======== Records ========

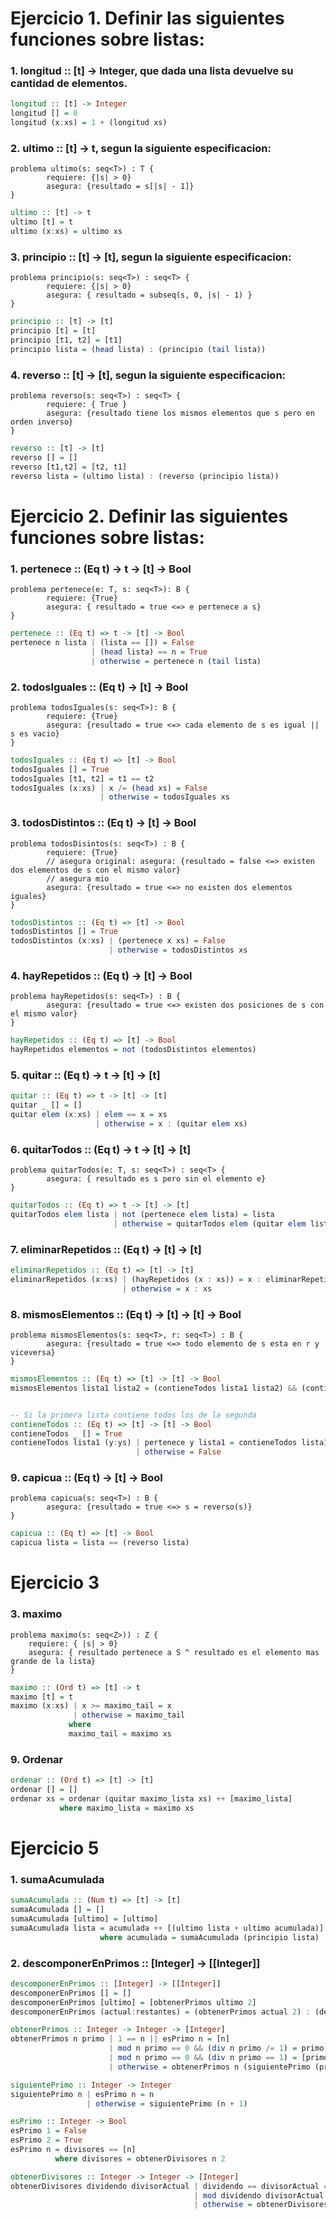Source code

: # Ejercicio 1. Definir las siguientes funciones sobre listas:

### 1. longitud :: [t] -> Integer, que dada una lista devuelve su cantidad de elementos.

```haskell
longitud :: [t] -> Integer
longitud [] = 0
longitud (x:xs) = 1 + (longitud xs)
```

### 2. ultimo :: [t] -> t, segun la siguiente especificacion:

```
problema ultimo(s: seq<T>) : T {
		requiere: {|s| > 0}
		asegura: {resultado = s[|s| - 1]}
}
```

```haskell
ultimo :: [t] -> t
ultimo [t] = t
ultimo (x:xs) = ultimo xs
```

### 3. principio :: [t] -> [t], segun la siguiente especificacion:

```
problema principio(s: seq<T>) : seq<T> {
		requiere: {|s| > 0}
		asegura: { resultado = subseq(s, 0, |s| - 1) }
}
```

```haskell
principio :: [t] -> [t]
principio [t] = [t]
principio [t1, t2] = [t1]
principio lista = (head lista) : (principio (tail lista))
```

### 4. reverso :: [t] -> [t], segun la siguiente especificacion:

```
problema reverso(s: seq<T>) : seq<T> {
		requiere: { True }
		asegura: {resultado tiene los mismos elementos que s pero en orden inverso}
}
```

```haskell
reverso :: [t] -> [t]
reverso [] = []
reverso [t1,t2] = [t2, t1]
reverso lista = (ultimo lista) : (reverso (principio lista))
```

# Ejercicio 2. Definir las siguientes funciones sobre listas:

### 1. pertenece :: (Eq t) -> t -> [t] -> Bool

```
problema pertenece(e: T, s: seq<T>): B {
		requiere: {True}
		asegura: { resultado = true <=> e pertenece a s}
}
```

```haskell
pertenece :: (Eq t) => t -> [t] -> Bool
pertenece n lista | (lista == []) = False 
                  | (head lista) == n = True
                  | otherwise = pertenece n (tail lista)

```

### 2. todosIguales :: (Eq t) -> [t] -> Bool

```
problema todosIguales(s: seq<T>): B {
		requiere: {True}
		asegura: {resultado = true <=> cada elemento de s es igual || s es vacio}
}
```

```haskell
todosIguales :: (Eq t) => [t] -> Bool
todosIguales [] = True
todosIguales [t1, t2] = t1 == t2
todosIguales (x:xs) | x /= (head xs) = False
                    | otherwise = todosIguales xs
```

### 3. todosDistintos :: (Eq t) -> [t] -> Bool

```
problema todosDisintos(s: seq<T>) : B {
		requiere: {True}
		// asegura original: asegura: {resultado = false <=> existen dos elementos de s con el mismo valor}
		// asegura mio
		asegura: {resultado = true <=> no existen dos elementos iguales}
}
```

```haskell
todosDistintos :: (Eq t) => [t] -> Bool
todosDistintos [] = True
todosDistintos (x:xs) | (pertenece x xs) = False
                      | otherwise = todosDistintos xs
```

### 4. hayRepetidos :: (Eq t) -> [t] -> Bool


```
problema hayRepetidos(s: seq<T>) : B {
		asegura: {resultado = true <=> existen dos posiciones de s con el mismo valor}
}
```

```haskell
hayRepetidos :: (Eq t) => [t] -> Bool
hayRepetidos elementos = not (todosDistintos elementos)
```

### 5. quitar :: (Eq t) -> t -> [t] -> [t]

```haskell
quitar :: (Eq t) => t -> [t] -> [t]
quitar _ [] = []
quitar elem (x:xs) | elem == x = xs
                   | otherwise = x : (quitar elem xs)
```

### 6. quitarTodos :: (Eq t) -> t -> [t] -> [t]

```
problema quitarTodos(e: T, s: seq<T>) : seq<T> {
		asegura: { resultado es s pero sin el elemento e}
}
```

```haskell
quitarTodos :: (Eq t) => t -> [t] -> [t]
quitarTodos elem lista | not (pertenece elem lista) = lista
                       | otherwise = quitarTodos elem (quitar elem lista)
```

### 7. eliminarRepetidos :: (Eq t) -> [t] -> [t]

```haskell
eliminarRepetidos :: (Eq t) => [t] -> [t]
eliminarRepetidos (x:xs) | (hayRepetidos (x : xs)) = x : eliminarRepetidos (quitarTodos x xs) 
                         | otherwise = x : xs
```

### 8. mismosElementos :: (Eq t) -> [t] -> [t] -> Bool

```
problema mismosElementos(s: seq<T>, r: seq<T>) : B {
		asegura: {resultado = true <=> todo elemento de s esta en r y viceversa}
}
```

```haskell
mismosElementos :: (Eq t) => [t] -> [t] -> Bool
mismosElementos lista1 lista2 = (contieneTodos lista1 lista2) && (contieneTodos lista2 lista1)


-- Si la primera lista contiene todos los de la segunda
contieneTodos :: (Eq t) => [t] -> [t] -> Bool
contieneTodos _ [] = True
contieneTodos lista1 (y:ys) | pertenece y lista1 = contieneTodos lista1 ys
                            | otherwise = False
```

### 9. capicua :: (Eq t) -> [t] -> Bool

```
problema capicua(s: seq<T>) : B {
		asegura: {resultado = true <=> s = reverso(s)}
}
```

```haskell
capicua :: (Eq t) => [t] -> Bool
capicua lista = lista == (reverso lista)
```

# Ejercicio 3

### 3. maximo

```
problema maximo(s: seq<Z>)) : Z {
	requiere: { |s| > 0}
	asegura: { resultado pertenece a S ^ resultado es el elemento mas grande de la lista}
}
```

```haskell
maximo :: (Ord t) => [t] -> t
maximo [t] = t
maximo (x:xs) | x >= maximo_tail = x
              | otherwise = maximo_tail
             where
             maximo_tail = maximo xs
```

### 9. Ordenar

```haskell
ordenar :: (Ord t) => [t] -> [t]
ordenar [] = []
ordenar xs = ordenar (quitar maximo_lista xs) ++ [maximo_lista]
           where maximo_lista = maximo xs
```

# Ejercicio 5

### 1. sumaAcumulada


```haskell
sumaAcumulada :: (Num t) => [t] -> [t]
sumaAcumulada [] = []
sumaAcumulada [ultimo] = [ultimo]
sumaAcumulada lista = acumulada ++ [(ultimo lista + ultimo acumulada)]
                    where acumulada = sumaAcumulada (principio lista)
```

### 2. descomponerEnPrimos :: [Integer] -> [[Integer]]

```haskell
descomponerEnPrimos :: [Integer] -> [[Integer]]
descomponerEnPrimos [] = []
descomponerEnPrimos [ultimo] = [obtenerPrimos ultimo 2]
descomponerEnPrimos (actual:restantes) = (obtenerPrimos actual 2) : (descomponerEnPrimos restantes)

obtenerPrimos :: Integer -> Integer -> [Integer]
obtenerPrimos n primo | 1 == n || esPrimo n = [n]
                      | mod n primo == 0 && (div n primo /= 1) = primo : obtenerPrimos (div n primo) primo
                      | mod n primo == 0 && (div n primo == 1) = [primo]
                      | otherwise = obtenerPrimos n (siguientePrimo (primo + 1))

siguientePrimo :: Integer -> Integer
siguientePrimo n | esPrimo n = n
                 | otherwise = siguientePrimo (n + 1)

esPrimo :: Integer -> Bool
esPrimo 1 = False
esPrimo 2 = True
esPrimo n = divisores == [n]
          where divisores = obtenerDivisores n 2

obtenerDivisores :: Integer -> Integer -> [Integer]
obtenerDivisores dividendo divisorActual | dividendo == divisorActual = [dividendo]
                                         | mod dividendo divisorActual == 0 = divisorActual : obtenerDivisores dividendo (divisorActual + 1)
                                         | otherwise = obtenerDivisores dividendo (divisorActual + 1)
```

========

**Task statement**
Your job is to reproduce the material exactly. Keep pictures out of it.

**Response**
Source code

: # Ejercicio 1. Definir las siguientes funciones sobre listas:

### 1. longitud :: [t] -> Integer, que dada una lista devuelve su cantidad de elementos.

```haskell
longitud :: [t] -> Integer
longitud [] = 0
longitud (x:xs) = 1 + (longitud xs)
```

### 2. ultimo :: [t] -> t, segun la siguiente especificacion:

```
problema ultimo(s: seq<T>) : T {
		requiere: {|s| > 0}
		asegura: {resultado = s[|s| - 1]}
}
```

```haskell
ultimo :: [t] -> t
ultimo [t] = t
ultimo (x:xs) = ultimo xs
```

### 3. principio :: [t] -> [t], segun la siguiente especificacion:

```
problema principio(s: seq<T>) : seq<T> {
		requiere: {|s| > 0}
		asegura: { resultado = subseq(s, 0, |s| - 1) }
}
```

```haskell
principio :: [t] -> [t]
principio [t] = [t]
principio [t1, t2] = [t1]
principio lista = (head lista) : (principio (tail lista))
```

### 4. reverso :: [t] -> [t], segun la siguiente especificacion:

```
problema reverso(s: seq<T>) : seq<T> {
		requiere: { True }
		asegura: {resultado tiene los mismos elementos que s pero en orden inverso}
}
```

```haskell
reverso :: [t] -> [t]
reverso [] = []
reverso [t1,t2] = [t2, t1]
reverso lista = (ultimo lista) : (reverso (principio lista))
```

# Ejercicio 2. Definir las siguientes funciones sobre listas:

### 1. pertenece :: (Eq t) -> t -> [t] -> Bool

```
problema pertenece(e: T, s: seq<T>): B {
		requiere: {True}
		asegura: { resultado = true <=> e pertenece a s}
}
```

```haskell
pertenece :: (Eq t) => t -> [t] -> Bool
pertenece n lista | (lista == []) = False 
                  | (head lista) == n = True
                  | otherwise = pertenece n (tail lista)

```

### 2. todosIguales :: (Eq t) -> [t] -> Bool

```
problema todosIguales(s: seq<T>): B {
		requiere: {True}
		asegura: {resultado = true <=> cada elemento de s es igual || s es vacio}
}
```

```haskell
todosIguales :: (Eq t) => [t] -> Bool
todosIguales [] = True
todosIguales [t1, t2] = t1 == t2
todosIguales (x:xs) | x /= (head xs) = False
                    | otherwise = todosIguales xs
```

### 3. todosDistintos :: (Eq t) -> [t] -> Bool

```
problema todosDisintos(s: seq<T>) : B {
		requiere: {True}
		// asegura original: asegura: {resultado = false <=> existen dos elementos de s con el mismo valor}
		// asegura mio
		asegura: {resultado = true <=> no existen dos elementos iguales}
}
```

```haskell
todosDistintos :: (Eq t) => [t] -> Bool
todosDistintos [] = True
todosDistintos (x:xs) | (pertenece x xs) = False
                      | otherwise = todosDistintos xs
```

### 4. hayRepetidos :: (Eq t) -> [t] -> Bool


```
problema hayRepetidos(s: seq<T>) : B {
		asegura: {resultado = true <=> existen dos posiciones de s con el mismo valor}
}
```

```haskell
hayRepetidos :: (Eq t) => [t] -> Bool
hayRepetidos elementos = not (todosDistintos elementos)
```

### 5. quitar :: (Eq t) -> t -> [t] -> [t]

```haskell
quitar :: (Eq t) => t -> [t] -> [t]
quitar _ [] = []
quitar elem (x:xs) | elem == x = xs
                   | otherwise = x : (quitar elem xs)
```

### 6. quitarTodos :: (Eq t) -> t -> [t] -> [t]

```
problema quitarTodos(e: T, s: seq<T>) : seq<T> {
		asegura: { resultado es s pero sin el elemento e}
}
```

```haskell
quitarTodos :: (Eq t) => t -> [t] -> [t]
quitarTodos elem lista | not (pertenece elem lista) = lista
                       | otherwise = quitarTodos elem (quitar elem lista)
```

### 7. eliminarRepetidos :: (Eq t) -> [t] -> [t]

```haskell
eliminarRepetidos :: (Eq t) => [t] -> [t]
eliminarRepetidos (x:xs) | (hayRepetidos (x : xs)) = x : eliminarRepetidos (quitarTodos x xs) 
                         | otherwise = x : xs
```

### 8. mismosElementos :: (Eq t) -> [t] -> [t] -> Bool

```
problema mismosElementos(s: seq<T>, r: seq<T>) : B {
		asegura: {resultado = true <=> todo elemento de s esta en r y viceversa}
}
```

```haskell
mismosElementos :: (Eq t) => [t] -> [t] -> Bool
mismosElementos lista1 lista2 = (contieneTodos lista1 lista2) && (contieneTodos lista2 lista1)


-- Si la primera lista contiene todos los de la segunda
contieneTodos :: (Eq t) => [t] -> [t] -> Bool
contieneTodos _ [] = True
contieneTodos lista1 (y:ys) | pertenece y lista1 = contieneTodos lista1 ys
                            | otherwise = False
```

### 9. capicua :: (Eq t) -> [t] -> Bool

```
problema capicua(s: seq<T>) : B {
		asegura: {resultado = true <=> s = reverso(s)}
}
```

```haskell
capicua :: (Eq t) => [t] -> Bool
capicua lista = lista == (reverso lista)
```

# Ejercicio 3

### 3. maximo

```
problema maximo(s: seq<Z>)) : Z {
	requiere: { |s| > 0}
	asegura: { resultado pertenece a S ^ resultado es el elemento mas grande de la lista}
}
```

```haskell
maximo :: (Ord t) => [t] -> t
maximo [t] = t
maximo (x:xs) | x >= maximo_tail = x
              | otherwise = maximo_tail
             where
             maximo_tail = maximo xs
```

### 9. Ordenar

```haskell
ordenar :: (Ord t) => [t] -> [t]
ordenar [] = []
ordenar xs = ordenar (quitar maximo_lista xs) ++ [maximo_lista]
           where maximo_lista = maximo xs
```

# Ejercicio 5

### 1. sumaAcumulada


```haskell
sumaAcumulada :: (Num t) => [t] -> [t]
sumaAcumulada [] = []
sumaAcumulada [ultimo] = [ultimo]
sumaAcumulada lista = acumulada ++ [(ultimo lista + ultimo acumulada)]
                    where acumulada = sumaAcumulada (principio lista)
```

### 2. descomponerEnPrimos :: [Integer] -> [[Integer]]

```haskell
descomponerEnPrimos :: [Integer] -> [[Integer]]
descomponerEnPrimos [] = []
descomponerEnPrimos [ultimo] = [obtenerPrimos ultimo 2]
descomponerEnPrimos (actual:restantes) = (obtenerPrimos actual 2) : (descomponerEnPrimos restantes)

obtenerPrimos :: Integer -> Integer -> [Integer]
obtenerPrimos n primo | 1 == n || esPrimo n = [n]
                      | mod n primo == 0 && (div n primo /= 1) = primo : obtenerPrimos (div n primo) primo
                      | mod n primo == 0 && (div n primo == 1) = [primo]
                      | otherwise = obtenerPrimos n (siguientePrimo (primo + 1))

siguientePrimo :: Integer -> Integer
siguientePrimo n | esPrimo n = n
                 | otherwise = siguientePrimo (n + 1)

esPrimo :: Integer -> Bool
esPrimo 1 = False
esPrimo 2 = True
esPrimo n = divisores == [n]
          where divisores = obtenerDivisores n 2

obtenerDivisores :: Integer -> Integer -> [Integer]
obtenerDivisores dividendo divisorActual | dividendo == divisorActual = [dividendo]
                                         | mod dividendo divisorActual == 0 = divisorActual : obtenerDivisores dividendo (divisorActual + 1)
                                         | otherwise = obtenerDivisores dividendo (divisorActual + 1)
```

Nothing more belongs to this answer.